Scheduled for release in late June 2020, I’m grateful to NetGalley for giving me the opportunity to read this beautifully written, evocative story exploring loss and how we come to accept it before publication.
One of our characters is Yui, a radio broadcaster who lost her mother and daughter in the recent tsunami. She seems emotionally stuck in the aftermath, not sure how to move on from such a loss. Like so many dealing with such unexpected loss, the emotions are complex.
Alongside Yui we have other characters. They are brought together by the existence of Bella Gardia, a remote garden curated by an elderly man, in which there is a disused telephone box. When people speak into the phone they are given the opportunity to talk to their loved ones, to have another moment with those no longer there. Through this opportunity, they begin to come to terms with their grief.

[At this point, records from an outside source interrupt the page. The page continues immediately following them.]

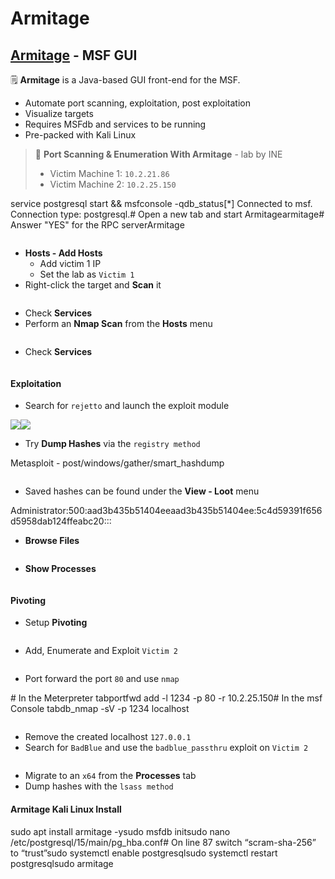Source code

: # Armitage

## ​[Armitage](https://www.offsec.com/metasploit-unleashed/armitage/) - MSF GUI <a href="#armitage-msf-gui" id="armitage-msf-gui"></a>

🗒️ **Armitage** is a Java-based GUI front-end for the MSF.

* Automate port scanning, exploitation, post exploitation
* Visualize targets
* Requires MSFdb and services to be running
* Pre-packed with Kali Linux

> 🔬 **Port Scanning & Enumeration With Armitage** - lab by INE
>
> * Victim Machine 1: `10.2.21.86`
> * Victim Machine 2: `10.2.25.150`

service postgresql start && msfconsole -qdb\_status\[\*] Connected to msf. Connection type: postgresql.​# Open a new tab and start Armitagearmitage# Answer "YES" for the RPC serverArmitage

<figure><img src="https://2946054920-files.gitbook.io/~/files/v0/b/gitbook-x-prod.appspot.com/o/spaces%2FlhjuckuLbvBn36EoFL7P%2Fuploads%2Fgit-blob-f904d06c20ea9b281adbd29080a55da613d7b57e%2Fimage-20230422172326118.png?alt=media" alt=""><figcaption></figcaption></figure>

* **Hosts - Add Hosts**
  * Add victim 1 IP
  * Set the lab as `Victim 1`
* Right-click the target and **Scan** it

<figure><img src="https://2946054920-files.gitbook.io/~/files/v0/b/gitbook-x-prod.appspot.com/o/spaces%2FlhjuckuLbvBn36EoFL7P%2Fuploads%2Fgit-blob-a53c7667e990970553e6edec9bc36283decae547%2Fimage-20230422172731476.png?alt=media" alt=""><figcaption></figcaption></figure>

* Check **Services**
* Perform an **Nmap Scan** from the **Hosts** menu

<figure><img src="https://2946054920-files.gitbook.io/~/files/v0/b/gitbook-x-prod.appspot.com/o/spaces%2FlhjuckuLbvBn36EoFL7P%2Fuploads%2Fgit-blob-959d828ae25353531072e17d3e69bf54c444d770%2Fimage-20230422173026361.png?alt=media" alt=""><figcaption></figcaption></figure>

* Check **Services**

<figure><img src="https://2946054920-files.gitbook.io/~/files/v0/b/gitbook-x-prod.appspot.com/o/spaces%2FlhjuckuLbvBn36EoFL7P%2Fuploads%2Fgit-blob-91b06c94b8705da0674d6fc589193c3844f6f7df%2Fimage-20230422173127590.png?alt=media" alt=""><figcaption></figcaption></figure>

#### Exploitation <a href="#exploitation" id="exploitation"></a>

* Search for `rejetto` and launch the exploit module

![](https://2946054920-files.gitbook.io/\~/files/v0/b/gitbook-x-prod.appspot.com/o/spaces%2FlhjuckuLbvBn36EoFL7P%2Fuploads%2Fgit-blob-9df574e8bb53e8691054af5000a6f3de697520be%2Fimage-20230422173456328.png?alt=media)![](https://2946054920-files.gitbook.io/\~/files/v0/b/gitbook-x-prod.appspot.com/o/spaces%2FlhjuckuLbvBn36EoFL7P%2Fuploads%2Fgit-blob-34b3185a08d1884a6069ad109d1fd193cc0bc3cd%2Fimage-20230422173621170.png?alt=media)











* Try **Dump Hashes** via the `registry method`

Metasploit - post/windows/gather/smart\_hashdump

<figure><img src="https://2946054920-files.gitbook.io/~/files/v0/b/gitbook-x-prod.appspot.com/o/spaces%2FlhjuckuLbvBn36EoFL7P%2Fuploads%2Fgit-blob-152abcd90ca82912756d14c11cd27bfe89ff39bb%2Fimage-20230422174938564.png?alt=media" alt=""><figcaption></figcaption></figure>

* Saved hashes can be found under the **View - Loot** menu

Administrator:500:aad3b435b51404eeaad3b435b51404ee:5c4d59391f656d5958dab124ffeabc20:::

* **Browse Files**

<figure><img src="https://2946054920-files.gitbook.io/~/files/v0/b/gitbook-x-prod.appspot.com/o/spaces%2FlhjuckuLbvBn36EoFL7P%2Fuploads%2Fgit-blob-fd40b2a2cd54e84bf911ffb5c84c904aed746348%2Fimage-20230422175355019.png?alt=media" alt=""><figcaption></figcaption></figure>

* **Show Processes**

<figure><img src="https://2946054920-files.gitbook.io/~/files/v0/b/gitbook-x-prod.appspot.com/o/spaces%2FlhjuckuLbvBn36EoFL7P%2Fuploads%2Fgit-blob-b333383b01ea5e7a005a3b880114e1ccfb64634a%2Fimage-20230422175459608.png?alt=media" alt=""><figcaption></figcaption></figure>

#### Pivoting <a href="#pivoting" id="pivoting"></a>

* Setup **Pivoting**

<figure><img src="https://2946054920-files.gitbook.io/~/files/v0/b/gitbook-x-prod.appspot.com/o/spaces%2FlhjuckuLbvBn36EoFL7P%2Fuploads%2Fgit-blob-40b0bf170483ebc9b690f70c7602415bcfbc135d%2Fimage-20230422175630076.png?alt=media" alt=""><figcaption></figcaption></figure>

* Add, Enumerate and Exploit `Victim 2`

<figure><img src="https://2946054920-files.gitbook.io/~/files/v0/b/gitbook-x-prod.appspot.com/o/spaces%2FlhjuckuLbvBn36EoFL7P%2Fuploads%2Fgit-blob-432af299eca1238d2e8a3a221b9de47b0138b6ba%2Fimage-20230422180124226.png?alt=media" alt=""><figcaption></figcaption></figure>

* Port forward the port `80` and use `nmap`

\# In the Meterpreter tabportfwd add -l 1234 -p 80 -r 10.2.25.150# In the msf Console tabdb\_nmap -sV -p 1234 localhost

<figure><img src="https://2946054920-files.gitbook.io/~/files/v0/b/gitbook-x-prod.appspot.com/o/spaces%2FlhjuckuLbvBn36EoFL7P%2Fuploads%2Fgit-blob-dd4d5d7e4d215d6dccaa98a9420a9dcb74d84251%2Fimage-20230422180508381.png?alt=media" alt=""><figcaption></figcaption></figure>

* Remove the created localhost `127.0.0.1`
* Search for `BadBlue` and use the `badblue_passthru` exploit on `Victim 2`

<figure><img src="https://2946054920-files.gitbook.io/~/files/v0/b/gitbook-x-prod.appspot.com/o/spaces%2FlhjuckuLbvBn36EoFL7P%2Fuploads%2Fgit-blob-40bbac8f8d285bb67df85ab45158658bf7a3a824%2Fimage-20230422181450963.png?alt=media" alt=""><figcaption></figcaption></figure>

* Migrate to an `x64` from the **Processes** tab
* Dump hashes with the `lsass method`

#### Armitage Kali Linux Install <a href="#armitage-kali-linux-install" id="armitage-kali-linux-install"></a>

sudo apt install armitage -ysudo msfdb initsudo nano /etc/postgresql/15/main/pg\_hba.conf# On line 87 switch “scram-sha-256” to “trust”sudo systemctl enable postgresqlsudo systemctl restart postgresqlsudo armitage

When Yui travels there she finds she does not need to speak into the receiver. For her, the process of visiting the garden and hearing the stories of others is enough. One of the people she meets is Takeshi, a man mourning the death of his wife and trying to work out how to help his daughter who has stopped speaking.
What follows is the tentative blossoming of a new relationship. It ends on a beautifully hopeful note, yet there’s a wistful tone to this that I think will remain with readers. I loved the fact that after reading the story I learned it is based on a real place, and right now that seems a lovely thing to be able to hold onto.